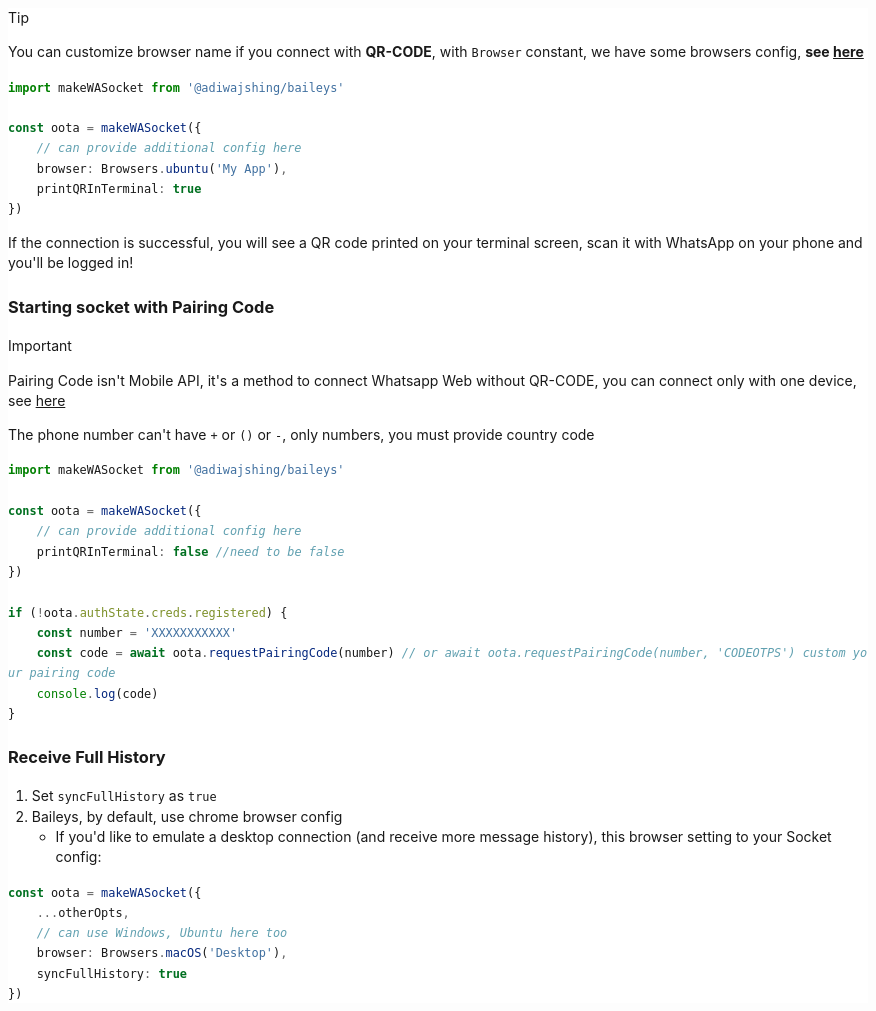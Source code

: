 > [!TIP]
> You can customize browser name if you connect with **QR-CODE**, with `Browser` constant, we have some browsers config, **see [here](https://baileys.whiskeysockets.io/types/BrowsersMap.html)**

```ts
import makeWASocket from '@adiwajshing/baileys'

const oota = makeWASocket({
    // can provide additional config here
    browser: Browsers.ubuntu('My App'),
    printQRInTerminal: true
})
```

If the connection is successful, you will see a QR code printed on your terminal screen, scan it with WhatsApp on your phone and you'll be logged in!

### Starting socket with **Pairing Code**


> [!IMPORTANT]
> Pairing Code isn't Mobile API, it's a method to connect Whatsapp Web without QR-CODE, you can connect only with one device, see [here](https://faq.whatsapp.com/1324084875126592/?cms_platform=web)

The phone number can't have `+` or `()` or `-`, only numbers, you must provide country code

```ts
import makeWASocket from '@adiwajshing/baileys'

const oota = makeWASocket({
    // can provide additional config here
    printQRInTerminal: false //need to be false
})

if (!oota.authState.creds.registered) {
    const number = 'XXXXXXXXXXX'
    const code = await oota.requestPairingCode(number) // or await oota.requestPairingCode(number, 'CODEOTPS') custom your pairing code
    console.log(code)
}
```

### Receive Full History

1. Set `syncFullHistory` as `true`
2. Baileys, by default, use chrome browser config
    - If you'd like to emulate a desktop connection (and receive more message history), this browser setting to your Socket config:

```ts
const oota = makeWASocket({
    ...otherOpts,
    // can use Windows, Ubuntu here too
    browser: Browsers.macOS('Desktop'),
    syncFullHistory: true
})
```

#####

(Your instructions):
Return exactly the lines from the one containing "2. Baileys, by" through the last line of the records above, both included, and nothing else.

(Response to the task):
2. Baileys, by default, use chrome browser config
    - If you'd like to emulate a desktop connection (and receive more message history), this browser setting to your Socket config:

```ts
const oota = makeWASocket({
    ...otherOpts,
    // can use Windows, Ubuntu here too
    browser: Browsers.macOS('Desktop'),
    syncFullHistory: true
})
```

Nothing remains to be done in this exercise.